Task to carry out: Give the number of lines in this listing that contain the word "Structure", and nothing else.

Record set:
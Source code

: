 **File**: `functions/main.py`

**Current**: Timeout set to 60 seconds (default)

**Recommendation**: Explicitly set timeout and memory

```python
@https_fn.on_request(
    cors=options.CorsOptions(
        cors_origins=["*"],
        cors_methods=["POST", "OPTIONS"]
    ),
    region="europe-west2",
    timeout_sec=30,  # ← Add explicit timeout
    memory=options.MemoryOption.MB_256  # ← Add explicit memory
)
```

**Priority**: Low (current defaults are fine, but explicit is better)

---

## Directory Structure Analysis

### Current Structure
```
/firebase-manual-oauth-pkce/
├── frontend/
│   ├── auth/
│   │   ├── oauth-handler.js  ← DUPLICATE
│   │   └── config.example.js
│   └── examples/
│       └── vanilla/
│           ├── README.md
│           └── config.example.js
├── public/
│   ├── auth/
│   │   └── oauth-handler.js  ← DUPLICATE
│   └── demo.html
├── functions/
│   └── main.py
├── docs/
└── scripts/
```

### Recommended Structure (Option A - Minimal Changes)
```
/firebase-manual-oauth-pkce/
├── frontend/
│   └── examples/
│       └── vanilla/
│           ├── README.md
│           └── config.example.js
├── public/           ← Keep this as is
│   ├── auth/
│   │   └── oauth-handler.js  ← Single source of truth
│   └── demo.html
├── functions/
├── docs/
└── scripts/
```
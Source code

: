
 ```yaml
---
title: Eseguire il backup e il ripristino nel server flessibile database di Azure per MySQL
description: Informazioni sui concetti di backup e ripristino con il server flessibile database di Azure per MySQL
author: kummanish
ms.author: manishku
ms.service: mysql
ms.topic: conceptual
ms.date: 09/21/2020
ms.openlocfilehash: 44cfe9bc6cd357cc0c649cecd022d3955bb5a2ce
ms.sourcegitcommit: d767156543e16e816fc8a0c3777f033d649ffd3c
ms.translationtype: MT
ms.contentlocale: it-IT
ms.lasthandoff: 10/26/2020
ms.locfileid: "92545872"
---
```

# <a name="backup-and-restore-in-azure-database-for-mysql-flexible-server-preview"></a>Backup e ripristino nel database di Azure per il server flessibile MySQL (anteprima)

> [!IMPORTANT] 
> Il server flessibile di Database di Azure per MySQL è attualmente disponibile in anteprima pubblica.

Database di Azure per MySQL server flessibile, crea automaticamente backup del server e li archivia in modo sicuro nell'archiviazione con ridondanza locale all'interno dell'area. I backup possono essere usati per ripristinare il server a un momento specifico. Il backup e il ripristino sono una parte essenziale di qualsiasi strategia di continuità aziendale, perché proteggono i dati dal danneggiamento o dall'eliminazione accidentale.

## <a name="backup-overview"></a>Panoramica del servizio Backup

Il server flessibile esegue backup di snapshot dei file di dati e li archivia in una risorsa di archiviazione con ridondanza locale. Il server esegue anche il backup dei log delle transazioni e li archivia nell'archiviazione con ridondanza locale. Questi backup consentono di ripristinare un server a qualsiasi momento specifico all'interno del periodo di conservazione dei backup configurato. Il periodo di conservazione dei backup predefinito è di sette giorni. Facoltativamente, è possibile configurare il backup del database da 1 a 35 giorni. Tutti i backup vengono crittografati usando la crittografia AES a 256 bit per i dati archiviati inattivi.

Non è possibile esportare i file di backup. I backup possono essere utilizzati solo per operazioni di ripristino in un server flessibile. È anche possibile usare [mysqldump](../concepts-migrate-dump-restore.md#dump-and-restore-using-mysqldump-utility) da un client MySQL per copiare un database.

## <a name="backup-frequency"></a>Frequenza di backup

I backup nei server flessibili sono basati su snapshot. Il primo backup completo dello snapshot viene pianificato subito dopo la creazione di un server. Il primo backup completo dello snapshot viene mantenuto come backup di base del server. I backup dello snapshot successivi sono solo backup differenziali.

Output for this exercise: 3